Finti carabinieri e posti di blocco Banda in trappola: otto fermi

Scoperti gli autori della tentata rapina a due medici senesi

di Laura Valdesi

SIENA

In barba al Covid. Dopo un colpo avevano organizzato una grande festa per brindare e dividersi il bottino, senza rispetto per le regole anti-assembramento. C’è un video che lo documenta. Dove si vede che ad un ragazzino viene regalato un orologio pregiato appena rubato. Una banda senza scrupoli, che si faceva beffe delle forze dell’ordine nelle intercettazioni ambientali e anche nella realtà. Tanto da fingersi carabinieri, indossando pettorina e lampeggiante con tanto di pistola (che ancora non si trova) per fermare le vittime come se fosse un controllo, rapinandole. E inseguendole: era accaduto sulla Siena-Bettolle ad una coppia di giovani medici senesi che nel gennaio scorso erano riusciti a fuggire, dando l’allarme in quanto la fidanzata aveva letto dei colpi dei falsi militari in Umbria comprendendo di assistere allo stesso film. Ma ieri mattina i carabinieri, quelli veri, coordinati dal maggiore Alberto Pinto che comanda la compagnia di Siena, si sono presentati all’alba a casa di otto persone, tutte di origine sinti, appartenenti ad un gruppo criminale dedito appunto a rapine e furti al bancomat e alla ricettazione del provento delle scorrerie. Nei loro confronti è stato emesso un fermo di indiziato di delitto dalla procura che temeva il pericolo di fuga. Cinque sono già stati presi fra Roma, Tivoli, Teramo e Assisi grazie all’operazione coordinata dal procuratore Salvatore Vitello e dal pm Siro De Flammineis. Altri tre hanno le ore contate. O si costituiranno visto che sono braccati dall’Arma che iniziate le indagini durante l’estate, da gennaio ad aprile ha ricostruito un quadro schiacciante inchiodando la ‘famiglia’ alle sue responsabilità. Perché gli otto sono fratelli, cugini e nipoti. Tredici i capi di imputazione che vengono loro contestati a vario titolo fra rapine e furti con spaccata ai bancomat. Ma l’elenco si potrebbe allungare visto che la banda dei finti carabinieri e dei posti di blocco farlocchi aveva colpito in meno di 24 ore, dalle 19 di sabato 9 gennaio alle 18 di domenica 10, tra Foiano e Sinalunga, a Tuoro sul Trasimeno e infine a Badicorte, a un passo dal casello A1 di Monte San Savino dove una coppia era rimasta vittima di una rapina venendo picchiata e derubata di gioielli, soldi e cellulari. I carabinieri delle province di Arezzo e di Perugia stanno indagando, l’episodio senese invece è già chiarito.

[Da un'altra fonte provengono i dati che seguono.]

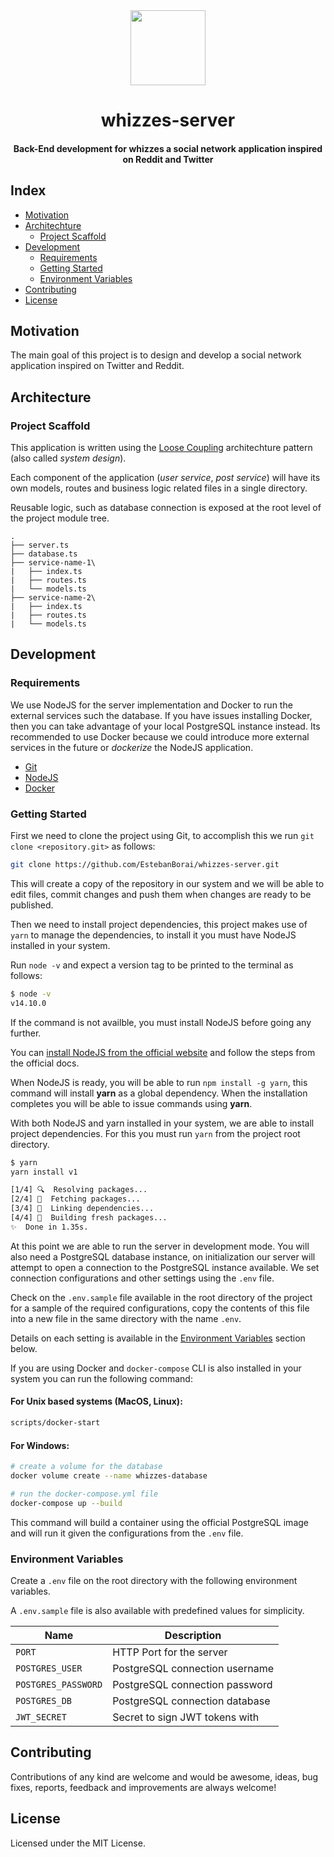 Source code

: <div align="center">
  <img src="https://raw.githubusercontent.com/EstebanBorai/whizzes-server/main/assets/logo.png" height="120" width="120" />
  <h1>whizzes-server</h1>
  <h4 align="center">Back-End development for whizzes a social network application inspired on Reddit and Twitter</h4>
</div>

## Index

* [Motivation](#motivation)
* [Architechture](#architecture)
  * [Project Scaffold](#project-scaffold)
* [Development](#development)
  * [Requirements](#requirements)
  * [Getting Started](#getting-started)
  * [Environment Variables](#environment-variables)
* [Contributing](#contributing)
* [License](#license)

## Motivation

The main goal of this project is to design and develop a social network
application inspired on Twitter and Reddit.

## Architecture

### Project Scaffold

This application is written using the [Loose Coupling](https://en.wikipedia.org/wiki/Loose_coupling)
architechture pattern (also called _system design_).

Each component of the application (_user service_, _post service_) will have
its own models, routes and business logic related files in a single directory.

Reusable logic, such as database connection is exposed at the root level of
the project module tree.

```
.
├── server.ts
├── database.ts
├── service-name-1\
|   ├── index.ts
|   ├── routes.ts
|   └── models.ts
├── service-name-2\
|   ├── index.ts
|   ├── routes.ts
|   └── models.ts
```

## Development

### Requirements

We use NodeJS for the server implementation and Docker to run the
external services such the database. If you have issues installing
Docker, then you can take advantage of your local PostgreSQL instance
instead. Its recommended to use Docker because we could introduce
more external services in the future or _dockerize_ the NodeJS application.

* [Git](https://git-scm.com/downloads)
* [NodeJS](https://nodejs.org/)
* [Docker](https://www.docker.com/products/docker-desktop)

### Getting Started

First we need to clone the project using Git, to accomplish this we run
`git clone <repository.git>` as follows:

```bash
git clone https://github.com/EstebanBorai/whizzes-server.git
```

This will create a copy of the repository in our system and we will be able
to edit files, commit changes and push them when changes are ready to be published.

Then we need to install project dependencies, this project makes use of `yarn`
to manage the dependencies, to install it you must have NodeJS installed in your system.

Run `node -v` and expect a version tag to be printed to the terminal as follows:

```bash
$ node -v
v14.10.0
```

If the command is not availble, you must install NodeJS before going any
further.

You can [install NodeJS from the official website](https://nodejs.org/) and
follow the steps from the official docs.

When NodeJS is ready, you will be able to run `npm install -g yarn`, this command
will install **yarn** as a global dependency. When the installation completes
you will be able to issue commands using **yarn**.

With both NodeJS and yarn installed in your system, we are able to install
project dependencies. For this you must run `yarn` from the project root directory.

```bash
$ yarn
yarn install v1

[1/4] 🔍  Resolving packages...
[2/4] 🚚  Fetching packages...
[3/4] 🔗  Linking dependencies...
[4/4] 🔨  Building fresh packages...
✨  Done in 1.35s.
```

At this point we are able to run the server in development mode.
You will also need a PostgreSQL database instance, on initialization
our server will attempt to open a connection to the PostgreSQL instance
available. We set connection configurations and other settings using the
`.env` file.

Check on the `.env.sample` file available in the root directory of the
project for a sample of the required configurations, copy the contents of
this file into a new file in the same directory with the name `.env`.

Details on each setting is available in the [Environment Variables](#environment-variables)
section below.

If you are using Docker and `docker-compose` CLI is also installed in your
system you can run the following command:

#### For Unix based systems (MacOS, Linux):

```bash
scripts/docker-start
```

#### For Windows:

```bash
# create a volume for the database
docker volume create --name whizzes-database

# run the docker-compose.yml file
docker-compose up --build
```

This command will build a container using the official PostgreSQL image
and will run it given the configurations from the `.env` file.

### Environment Variables

Create a `.env` file on the root directory with the following
environment variables.

A `.env.sample` file is also available with predefined values for simplicity.

| Name                  | Description                      |
| --------------------- | ---------------------------------|
| `PORT`                | HTTP Port for the server         |
| `POSTGRES_USER`       | PostgreSQL connection username   |
| `POSTGRES_PASSWORD`   | PostgreSQL connection password   |
| `POSTGRES_DB`         | PostgreSQL connection database   |
| `JWT_SECRET`          | Secret to sign JWT tokens with   |

## Contributing

Contributions of any kind are welcome and would be awesome, ideas, bug fixes,
reports, feedback and improvements are always welcome!

## License

Licensed under the MIT License.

"Spregiudicati", i componenti della banda. Così li ha definiti il procuratore. Al punto da compiere una rapina rocambolesca in una concessionaria di Montevarchi osando troppo. Avevano bisogno di macchine per furti e rapine, così le rubavano. Oppure mettevano targhe prese da altre vetture. Si erano presentati con la scusa di provare un’Audi bianca A3, usata poi per tentare di rapinare i due medici senesi lungo il Raccordo. Il malvivente mentre era a bordo con il titolare per testarla, ha fatto finta che fosse stato urtato qualcosa. Il rivenditore si è sporto e il ladro l’ha spinto fuori dalla vettura fuggendo. Inseguito in strada da una dipendente, come documenta il filmato della telecamera. L’Audi 3 era diventata l’auto più ricercata dai carabinieri vista la sequenza di colpi fra l’Aretino e il Perugino. Era ricomparsa sabato 9 gennaio, intorno alle 19. Nel mirino due medici, che avevano capito di avere a che fare con malviventi sebbene con lampeggianti e pettorina dei carabinieri quando si eranoa vvicinati. Così erano fuggiti. "All’uscita di Bettolle – aveva raccontato a La Nazione il dottore il 13 gennaio scorso – ho rivisto l’Audi che aveva fermato altre due vetture. Ho rallentato, mi sono messo a suonare il clacson per farli desistere. In effetti ho notato che poi l’Audi imboccava l’uscita di Sinalunga". Pericolo scampato per altre potenziali vittime. "Sono grato alle forze dell’ordine che hanno svolto egregiamente il loro lavoro assicurando alla giustizia queste persone", il commento a caldo dell’uomo non appena informato dell’operazione conclusa dai carabinieri.

La banda poteva contare su numerosi appoggi logistici nel centro Italia che fornivano ai 19 indagati (fra cui gli otto fermati) un costante sostegno nell’attività unitamente ad una continua interscambiabilità nei ruoli durante i colpi. Nel corso del blitz eseguite anche otto perquisizioni con l’aiuto del nucleo cinofili di Firenze e Roma.